David Risher, the new CEO of Lyft, told its employees that it plans to'significantly' reduce its workforce. This is part of another round layoffs, as the company struggles to make a profit.
Risher stated in a memo sent to all employees that the company's goal was to become a "faster and flatter company, where everyone can be closer with our drivers and riders."
Risher said, 'I am responsible for this decision and I understand the cost.' We're not talking just about team members, but about relationships between people who have worked (and sometimes played) together for years.
This announcement comes after Lyft cut 13% from its workforce in November, citing concerns about a recession.
The Wall Street Journal reported the latest job cuts will eliminate at least 1200 positions, or up to 30% of its employees. A spokesperson for Lyft declined to give details about the size of the cut.
The spokesperson stated that David has told the company his main focus is to create a great experience for drivers and riders, and improve their earnings. To do this, we must reduce our costs and restructure our company to bring our leaders closer to drivers and riders. We are not taking this decision lightly. The result will be an even stronger and more competitive Lyft.
Lyft announced that Risher will take over as CEO of the ride-hailing service in April. Logan Green and John Zimmer, who founded it, will also step down.
Risher, the 37th employee at Amazon (a company which has been a model in the on-demand sector for many years), went on to be the first head of the product department and the head of US retail.
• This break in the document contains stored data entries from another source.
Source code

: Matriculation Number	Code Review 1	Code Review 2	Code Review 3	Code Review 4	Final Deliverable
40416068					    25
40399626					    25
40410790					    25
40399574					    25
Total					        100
The current challenges for Lyft, Risher and Risher are enormous. Uber has expanded its business beyond just ride-hailing to include grocery and meal delivery, but Lyft did not. This may have hurt the company in the early stages of the pandemic, when customers were less likely to travel but were more likely to order items online.
Uber has rediscovered its strength. In its latest earnings report, Uber reported that it had the'strongest quarterly ever', reporting a 49% increase in revenue year-over-year. Lyft’s most recent earnings report was a disappointment for Wall Street.
Lyft's shares rose 6% at midday Friday trading, but its stock has fallen roughly 70% in the last year.